Omdat overmatig tau een teken van hersenbeschadiging bij mensen kan zijn, besloten Farah en zijn team spechthersenen op tau-opbouw te onderzoeken. Het Field Museum en Harvard leenden de onderzoekers in alcohol gepekelde vogelspecimens uit – spechten voor de experimentele gegevens en Red-winged Blackbirds, die geen hoofdletsel opliepen, als een controle. De onderzoekers verwijderden vervolgens de hersenen van de vogels — “De hersenen zelf waren goed bewaard gebleven, ze hadden een textuur bijna als boetseerklei,” zegt Farah — en namen ongelooflijk dunne plakjes, minder dan een vijfde van de dikte van een vel papier. De plakjes hersenweefsel werden vervolgens gekleurd met zilverionen om de aanwezige tau-eiwitten te benadrukken.

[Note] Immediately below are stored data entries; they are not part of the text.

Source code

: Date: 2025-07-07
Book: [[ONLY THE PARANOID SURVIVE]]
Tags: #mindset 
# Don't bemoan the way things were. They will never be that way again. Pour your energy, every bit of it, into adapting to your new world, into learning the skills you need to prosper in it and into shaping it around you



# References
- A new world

Het verdict: de hersenen van de spechten hadden veel meer tau-eiwitophoping dan de hersenen van de merels. Hoewel overmatige opbouw van tau bij mensen een teken van hersenbeschadiging kan zijn, merken de onderzoekers op dat dit bij spechten misschien niet het geval is. “We kunnen niet zeggen dat deze spechten zeker hersenletsel hebben opgelopen, maar er is extra tau aanwezig in de spechtenhersenen, waarvan eerder onderzoek heeft ontdekt dat het indicatief is voor hersenletsel,” zegt Farah.

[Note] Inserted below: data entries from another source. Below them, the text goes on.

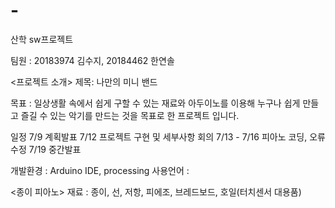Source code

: # -
산학 sw프로젝트

팀원 : 20183974 김수지, 20184462 한연솔

<프로젝트 소개>
제목: 나만의 미니 밴드

목표 : 일상생활 속에서 쉽게 구할 수 있는 재료와 아두이노를 이용해 누구나 쉽게 만들고 즐길 수 있는 악기를 만드는 것을 목표로 한 프로젝트 입니다.

일정 
7/9 계획발표
7/12 프로젝트 구현 및 세부사항 회의
7/13 - 7/16 피아노 코딩, 오류수정
7/19 중간발표

개발환경 : Arduino IDE, processing
사용언어 :

<종이 피아노>
재료 : 종이, 선, 저항, 피에조, 브레드보드, 호일(터치센서 대용품)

“De vroegste spechten dateren van 25 miljoen jaar geleden — deze vogels zijn er al een lange tijd,” zegt Cummings. “Als pikken hersenletsel zou veroorzaken, waarom zou je dit gedrag dan nog steeds zien? Waarom zouden evolutionaire aanpassingen stoppen bij de hersenen? Er is een mogelijkheid dat het tau bij spechten een beschermende aanpassing is en misschien helemaal niet pathologisch.”
Dus, spechten vertonen tekenen van wat lijkt op hersenbeschadiging bij mensen, maar het is misschien niet een slechte zaak. Hoe dan ook, de onderzoekers geloven dat de resultaten van de studie ons mensen kunnen helpen. De kennis over spechthersenen zou bijvoorbeeld kunnen helpen om voetbaluitrusting veiliger te maken voor kinderen, zegt Cummings. Aan de andere kant merkt hij op: “Als de ophoping van tau een beschermende aanpassing is, kunnen we dan iets uitzoeken om mensen met neurodegeneratieve ziekten te helpen? De deur staat wagenwijd open om uit te vinden wat er aan de hand is en hoe we dit op mensen kunnen toepassen.”
Farah merkt op dat de studie sterk afhankelijk was van de museumcollecties waar de vogelhersenen vandaan kwamen. “Musea zijn toegangspoorten tot het verleden en een bron van nieuwe innovatie,” zegt hij. “De rol van musea in dit project was enorm – we hadden onze studie niet kunnen doen met slechts één specht.”
Ben Marks, de Collections Manager of Birds van het Field Museum, zei over het verzoek van de onderzoekers om de vogelhersenen van het museum te gebruiken: “Met een van ’s werelds beste vogelcollecties proberen we altijd mensen te laten weten wat we hebben, waarom we het hebben, en waar het voor gebruikt kan worden. We krijgen elk jaar meer dan honderd aanvragen voor het uitlenen van specimens – deze viel op omdat het een nieuwe aanpak was met toepassingen in de echte wereld. Sommige van de specimens die in deze studie werden gebruikt, werden in de jaren 1960 verzameld. Ons personeel heeft ze meer dan 50 jaar lang verzorgd tot ze voor deze studie werden aangevraagd en gebruikt op een manier die de oorspronkelijke verzamelaar zich niet eens kon voorstellen.